***** Exercise data

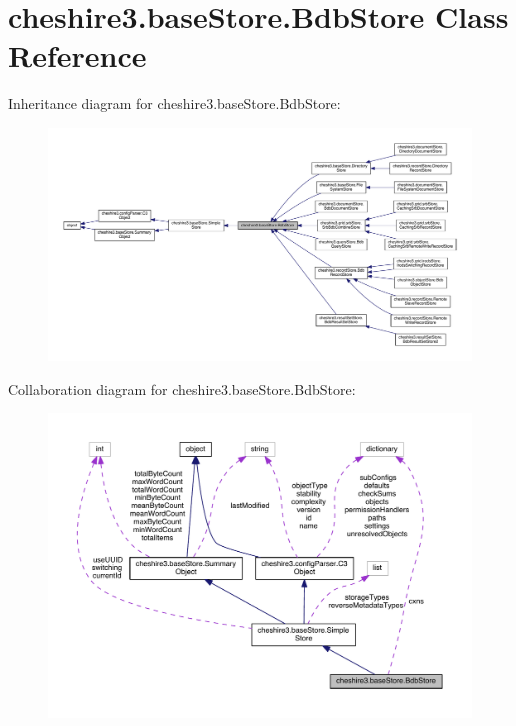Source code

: \hypertarget{classcheshire3_1_1base_store_1_1_bdb_store}{\section{cheshire3.\-base\-Store.\-Bdb\-Store Class Reference}
\label{classcheshire3_1_1base_store_1_1_bdb_store}
}


Inheritance diagram for cheshire3.\-base\-Store.\-Bdb\-Store\-:
\nopagebreak
\begin{figure}[H]
\begin{center}
\leavevmode
\includegraphics[width=350pt]{classcheshire3_1_1base_store_1_1_bdb_store__inherit__graph}
\end{center}
\end{figure}


Collaboration diagram for cheshire3.\-base\-Store.\-Bdb\-Store\-:
\nopagebreak
\begin{figure}[H]
\begin{center}
\leavevmode
\includegraphics[width=350pt]{classcheshire3_1_1base_store_1_1_bdb_store__coll__graph}
\end{center}
\end{figure}
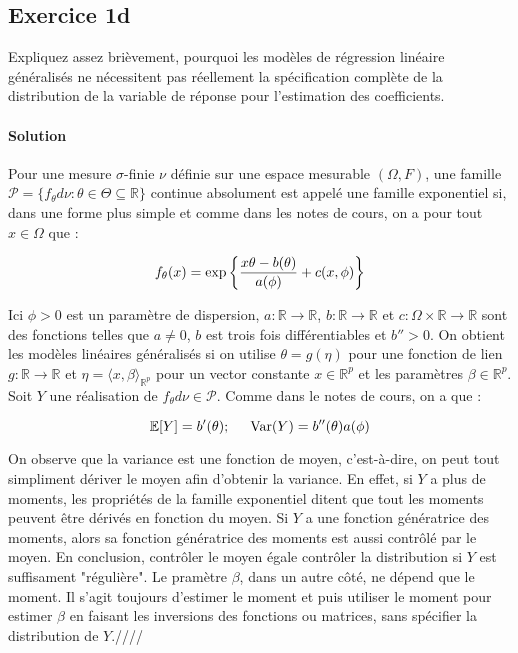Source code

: \documentclass[../main.tex]{subfiles}
\begin{document}
\begin{CJK*}{UTF8}{gbsn}
\section*{Exercice 1d}
Expliquez assez brièvement, pourquoi les modèles de régression linéaire généralisés
ne nécessitent pas réellement la spécification complète de la distribution de
la variable de réponse pour l’estimation des coefficients.

\paragraph{Solution}
Pour une mesure $\sigma$-finie $\nu$ définie sur une espace mesurable $(\Omega, F)$,
une famille $\mathcal{P} = \{f_{\theta}d\nu : \theta \in \Theta \subseteq \mathbb{R}\}$ continue 
absolument est appelé une famille exponentiel si, 
dans une forme plus simple et comme dans les notes de cours, on a pour tout $x \in \Omega$ que :

\begin{equation*}
    f_{\theta}(x) = \exp\curly{\frac{x\theta -b(\theta)}{a(\phi)} + c(x, \phi)}
\end{equation*}

Ici $\phi > 0$ est un paramètre de dispersion, $a : \mathbb{R} \to \mathbb{R}$,
$b : \mathbb{R} \to \mathbb{R}$ et $c : \Omega \times \mathbb{R} \to \mathbb{R}$ 
sont des fonctions telles que $a \neq 0$, $b$ est trois fois différentiables et $b'' > 0$.
On obtient les modèles linéaires généralisés si on utilise $\theta = g(\eta)$ pour 
une fonction de lien $g: \mathbb{R} \to \mathbb{R}$ et $\eta = \langle x , \beta \rangle_{\mathbb{R}^p}$ 
pour un vector constante $x \in \mathbb{R}^p$ et les paramètres $\beta \in \mathbb{R}^p$.
Soit $Y$ une réalisation de $f_{\theta} d \nu \in \mathcal{P}$.
Comme dans le notes de cours, on a que :

\begin{equation*}
    \mathbb{E}[Y] = b'(\theta); \tab[0.5cm] \text{Var}(Y) = b''(\theta) a(\phi)
\end{equation*}

On observe que la variance est une fonction de moyen, c'est-à-dire, on peut tout simpliment
dériver le moyen afin d'obtenir la variance. En effet, si $Y$ a plus de moments, 
les propriétés de la famille exponentiel ditent que tout les moments peuvent être dérivés
en fonction du moyen. Si $Y$ a une fonction génératrice des moments, 
alors sa fonction génératrice des moments est aussi contrôlé par le moyen.
En conclusion, contrôler le moyen égale contrôler la distribution si $Y$ est suffisament "régulière".
Le pramètre $\beta$, dans un autre côté, ne dépend que le moment. 
Il s'agit toujours d'estimer le moment et puis utiliser le moment pour estimer $\beta$
en faisant les inversions des fonctions ou matrices, sans spécifier la distribution de $Y$.////

\end{CJK*}
\end{document}
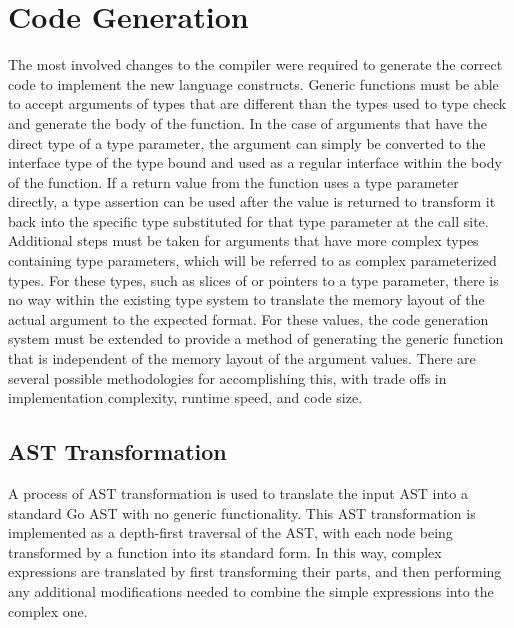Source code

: \documentclass[letterpaper,11pt]{article}
\begin{document}
\section{Code Generation} \label{codegeneration}

The most involved changes to the compiler were required to generate the correct code to implement the new language constructs. Generic functions must be able to accept arguments of types that are different than the types used to type check and generate the body of the function. In the case of arguments that have the direct type of a type parameter, the argument can simply be converted to the interface type of the type bound and used as a regular interface within the body of the function. If a return value from the function uses a type parameter directly, a type assertion can be used after the value is returned to transform it back into the specific type substituted for that type parameter at the call site. Additional steps must be taken for arguments that have more complex types containing type parameters, which will be referred to as complex parameterized types. For these types, such as slices of or pointers to a type parameter, there is no way within the existing type system to translate the memory layout of the actual argument to the expected format. For these values, the code generation system must be extended to provide a method of generating the generic function that is independent of the memory layout of the argument values. There are several possible methodologies for accomplishing this, with trade offs in implementation complexity, runtime speed, and code size. 

\subsection{AST Transformation} \label{asttransformation}

A process of AST transformation is used to translate the input AST into a standard Go AST with no generic functionality. This AST transformation is implemented as a depth-first traversal of the AST, with each node being transformed by a function into its standard form. In this way, complex expressions are translated by first transforming their parts, and then performing any additional modifications needed to combine the simple expressions into the complex one.
\end{document}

**********

-- Task requirements --
Pictures stay out; the records above are otherwise reproduced exactly.

-- Response for this exercise --
Source code

: \hypertarget{classcheshire3_1_1base_store_1_1_bdb_store}{\section{cheshire3.\-base\-Store.\-Bdb\-Store Class Reference}
\label{classcheshire3_1_1base_store_1_1_bdb_store}
}


Inheritance diagram for cheshire3.\-base\-Store.\-Bdb\-Store\-:
\nopagebreak
\begin{figure}[H]
\begin{center}
\leavevmode
\includegraphics[width=350pt]{classcheshire3_1_1base_store_1_1_bdb_store__inherit__graph}
\end{center}
\end{figure}


Collaboration diagram for cheshire3.\-base\-Store.\-Bdb\-Store\-:
\nopagebreak
\begin{figure}[H]
\begin{center}
\leavevmode
\includegraphics[width=350pt]{classcheshire3_1_1base_store_1_1_bdb_store__coll__graph}
\end{center}
\end{figure}
Source code

: \documentclass[../main.tex]{subfiles}
\begin{document}
\begin{CJK*}{UTF8}{gbsn}
\section*{Exercice 1d}
Expliquez assez brièvement, pourquoi les modèles de régression linéaire généralisés
ne nécessitent pas réellement la spécification complète de la distribution de
la variable de réponse pour l’estimation des coefficients.

\paragraph{Solution}
Pour une mesure $\sigma$-finie $\nu$ définie sur une espace mesurable $(\Omega, F)$,
une famille $\mathcal{P} = \{f_{\theta}d\nu : \theta \in \Theta \subseteq \mathbb{R}\}$ continue 
absolument est appelé une famille exponentiel si, 
dans une forme plus simple et comme dans les notes de cours, on a pour tout $x \in \Omega$ que :

\begin{equation*}
    f_{\theta}(x) = \exp\curly{\frac{x\theta -b(\theta)}{a(\phi)} + c(x, \phi)}
\end{equation*}

Ici $\phi > 0$ est un paramètre de dispersion, $a : \mathbb{R} \to \mathbb{R}$,
$b : \mathbb{R} \to \mathbb{R}$ et $c : \Omega \times \mathbb{R} \to \mathbb{R}$ 
sont des fonctions telles que $a \neq 0$, $b$ est trois fois différentiables et $b'' > 0$.
On obtient les modèles linéaires généralisés si on utilise $\theta = g(\eta)$ pour 
une fonction de lien $g: \mathbb{R} \to \mathbb{R}$ et $\eta = \langle x , \beta \rangle_{\mathbb{R}^p}$ 
pour un vector constante $x \in \mathbb{R}^p$ et les paramètres $\beta \in \mathbb{R}^p$.
Soit $Y$ une réalisation de $f_{\theta} d \nu \in \mathcal{P}$.
Comme dans le notes de cours, on a que :

\begin{equation*}
    \mathbb{E}[Y] = b'(\theta); \tab[0.5cm] \text{Var}(Y) = b''(\theta) a(\phi)
\end{equation*}

On observe que la variance est une fonction de moyen, c'est-à-dire, on peut tout simpliment
dériver le moyen afin d'obtenir la variance. En effet, si $Y$ a plus de moments, 
les propriétés de la famille exponentiel ditent que tout les moments peuvent être dérivés
en fonction du moyen. Si $Y$ a une fonction génératrice des moments, 
alors sa fonction génératrice des moments est aussi contrôlé par le moyen.
En conclusion, contrôler le moyen égale contrôler la distribution si $Y$ est suffisament "régulière".
Le pramètre $\beta$, dans un autre côté, ne dépend que le moment. 
Il s'agit toujours d'estimer le moment et puis utiliser le moment pour estimer $\beta$
en faisant les inversions des fonctions ou matrices, sans spécifier la distribution de $Y$.////

\end{CJK*}
\end{document}
Source code

: \documentclass[letterpaper,11pt]{article}
\begin{document}
\section{Code Generation} \label{codegeneration}

The most involved changes to the compiler were required to generate the correct code to implement the new language constructs. Generic functions must be able to accept arguments of types that are different than the types used to type check and generate the body of the function. In the case of arguments that have the direct type of a type parameter, the argument can simply be converted to the interface type of the type bound and used as a regular interface within the body of the function. If a return value from the function uses a type parameter directly, a type assertion can be used after the value is returned to transform it back into the specific type substituted for that type parameter at the call site. Additional steps must be taken for arguments that have more complex types containing type parameters, which will be referred to as complex parameterized types. For these types, such as slices of or pointers to a type parameter, there is no way within the existing type system to translate the memory layout of the actual argument to the expected format. For these values, the code generation system must be extended to provide a method of generating the generic function that is independent of the memory layout of the argument values. There are several possible methodologies for accomplishing this, with trade offs in implementation complexity, runtime speed, and code size. 

\subsection{AST Transformation} \label{asttransformation}

A process of AST transformation is used to translate the input AST into a standard Go AST with no generic functionality. This AST transformation is implemented as a depth-first traversal of the AST, with each node being transformed by a function into its standard form. In this way, complex expressions are translated by first transforming their parts, and then performing any additional modifications needed to combine the simple expressions into the complex one.
\end{document}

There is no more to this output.